AI-induced layoffs cross 1.3L mark! These jobs are still safe
What's the story
The year 2026 has witnessed a staggering number of layoffs in the tech industry, with over 1.28 lakh workers losing their jobs across 286 separate events. The trend is particularly pronounced among major companies such as Microsoft, LinkedIn, Amazon, Meta, Cisco, and PayPal. These firms have collectively announced thousands of job cuts this year as they continue to restructure their operations around artificial intelligence (AI).
Job market shift
AI operations and maintenance
Despite the massive layoffs, not all job roles are disappearing. In fact, some are becoming more crucial as companies integrate AI into their daily operations. Among these are AI operations and maintenance roles. These professionals monitor AI systems, troubleshoot deployment issues, manage workflows, and ensure models function properly within enterprise environments.
Skill requirement
Infrastructure and debugging engineers
Companies are also on the lookout for engineers who can supervise AI agents and detect errors generated by automated coding systems.
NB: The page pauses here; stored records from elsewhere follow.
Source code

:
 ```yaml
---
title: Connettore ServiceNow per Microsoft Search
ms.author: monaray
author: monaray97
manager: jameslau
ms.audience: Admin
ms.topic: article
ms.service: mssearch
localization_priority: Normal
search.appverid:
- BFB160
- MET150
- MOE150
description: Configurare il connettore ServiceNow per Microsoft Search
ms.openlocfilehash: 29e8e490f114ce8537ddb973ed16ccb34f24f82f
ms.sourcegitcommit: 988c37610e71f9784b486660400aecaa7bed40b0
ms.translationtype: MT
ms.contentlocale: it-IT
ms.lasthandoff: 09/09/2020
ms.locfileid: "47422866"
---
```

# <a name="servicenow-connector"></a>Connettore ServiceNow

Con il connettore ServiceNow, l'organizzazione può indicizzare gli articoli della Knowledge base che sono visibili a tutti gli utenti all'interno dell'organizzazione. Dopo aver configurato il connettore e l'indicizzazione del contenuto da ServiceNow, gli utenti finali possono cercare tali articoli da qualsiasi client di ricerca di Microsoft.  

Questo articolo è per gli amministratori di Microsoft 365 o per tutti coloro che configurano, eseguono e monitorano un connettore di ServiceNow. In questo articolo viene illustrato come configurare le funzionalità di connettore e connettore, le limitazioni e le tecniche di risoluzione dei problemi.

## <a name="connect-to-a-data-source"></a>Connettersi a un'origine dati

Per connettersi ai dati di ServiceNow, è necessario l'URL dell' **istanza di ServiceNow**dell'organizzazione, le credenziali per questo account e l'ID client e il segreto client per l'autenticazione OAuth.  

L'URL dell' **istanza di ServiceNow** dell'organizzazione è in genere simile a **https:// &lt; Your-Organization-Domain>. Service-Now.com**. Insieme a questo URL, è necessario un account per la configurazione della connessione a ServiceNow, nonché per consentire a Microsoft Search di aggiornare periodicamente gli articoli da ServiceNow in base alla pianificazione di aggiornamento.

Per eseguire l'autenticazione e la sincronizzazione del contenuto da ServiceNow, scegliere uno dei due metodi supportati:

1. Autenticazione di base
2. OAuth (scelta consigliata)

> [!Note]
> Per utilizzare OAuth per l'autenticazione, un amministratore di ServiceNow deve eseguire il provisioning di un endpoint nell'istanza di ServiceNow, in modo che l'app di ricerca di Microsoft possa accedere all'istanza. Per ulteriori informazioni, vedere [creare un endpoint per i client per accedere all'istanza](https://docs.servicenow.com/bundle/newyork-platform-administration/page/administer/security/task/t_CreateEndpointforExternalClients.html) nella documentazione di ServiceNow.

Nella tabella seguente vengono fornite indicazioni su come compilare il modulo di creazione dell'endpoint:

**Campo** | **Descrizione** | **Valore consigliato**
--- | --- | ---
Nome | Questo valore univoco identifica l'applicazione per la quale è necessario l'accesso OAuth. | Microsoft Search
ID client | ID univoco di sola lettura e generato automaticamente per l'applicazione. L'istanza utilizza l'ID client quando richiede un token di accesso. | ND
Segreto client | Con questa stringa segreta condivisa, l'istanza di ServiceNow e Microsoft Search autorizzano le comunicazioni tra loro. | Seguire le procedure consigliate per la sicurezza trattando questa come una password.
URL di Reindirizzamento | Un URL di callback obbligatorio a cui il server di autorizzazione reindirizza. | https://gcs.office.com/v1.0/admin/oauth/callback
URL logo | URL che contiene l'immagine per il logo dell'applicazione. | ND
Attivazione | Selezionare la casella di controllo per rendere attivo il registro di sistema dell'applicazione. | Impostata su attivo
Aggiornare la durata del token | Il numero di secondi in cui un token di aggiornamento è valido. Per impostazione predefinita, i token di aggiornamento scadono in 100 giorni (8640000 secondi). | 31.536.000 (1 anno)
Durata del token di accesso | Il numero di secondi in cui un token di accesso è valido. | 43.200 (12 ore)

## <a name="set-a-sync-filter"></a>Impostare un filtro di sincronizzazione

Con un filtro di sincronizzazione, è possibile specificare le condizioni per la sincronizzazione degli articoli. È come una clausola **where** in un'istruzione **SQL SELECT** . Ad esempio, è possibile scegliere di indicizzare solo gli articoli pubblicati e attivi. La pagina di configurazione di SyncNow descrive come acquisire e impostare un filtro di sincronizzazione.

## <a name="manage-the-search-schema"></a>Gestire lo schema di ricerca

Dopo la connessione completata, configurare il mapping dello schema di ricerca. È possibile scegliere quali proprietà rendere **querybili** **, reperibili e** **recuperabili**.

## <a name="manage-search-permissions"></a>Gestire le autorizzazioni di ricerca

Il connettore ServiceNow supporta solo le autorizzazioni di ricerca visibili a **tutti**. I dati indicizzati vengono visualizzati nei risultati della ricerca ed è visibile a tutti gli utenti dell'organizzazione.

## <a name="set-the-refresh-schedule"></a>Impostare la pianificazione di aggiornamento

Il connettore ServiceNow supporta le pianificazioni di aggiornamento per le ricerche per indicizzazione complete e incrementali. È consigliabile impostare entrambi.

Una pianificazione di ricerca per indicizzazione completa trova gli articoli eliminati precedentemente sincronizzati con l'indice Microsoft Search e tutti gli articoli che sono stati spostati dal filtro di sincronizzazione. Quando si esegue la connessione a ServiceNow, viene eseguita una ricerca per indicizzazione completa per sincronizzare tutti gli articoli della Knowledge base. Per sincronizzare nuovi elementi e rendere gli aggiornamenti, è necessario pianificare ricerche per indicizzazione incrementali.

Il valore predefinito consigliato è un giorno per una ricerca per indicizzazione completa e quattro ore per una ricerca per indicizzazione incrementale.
As AI-generated software becomes more prevalent, there's still a demand for experienced engineers who understand infrastructure, debugging, and production environments. The report notes that many businesses now prefer hiring senior engineers with knowledge of AI instead of expanding large engineering teams.
Job stability
Cybersecurity professionals
Cybersecurity is another area that remains stable amid the tech layoffs. As companies deploy more AI tools internally, concerns over data leaks, vulnerabilities, and cyberattacks are on the rise. Security analysts, cloud security engineers, and threat response teams are still in demand as these roles require decision-making, risk analysis, and real-time response capabilities that AI systems cannot fully handle independently.
Emerging roles
Solutions engineers
Another role gaining prominence is that of solutions engineers. These professionals help companies integrate AI systems into existing software stacks, business workflows, and customer platforms. Industry executives believe nearly every sector will require specialists who understand both enterprise systems and AI deployment. Experts also highlight that communication and collaboration skills are becoming increasingly important in hiring processes as AI takes over repetitive workloads.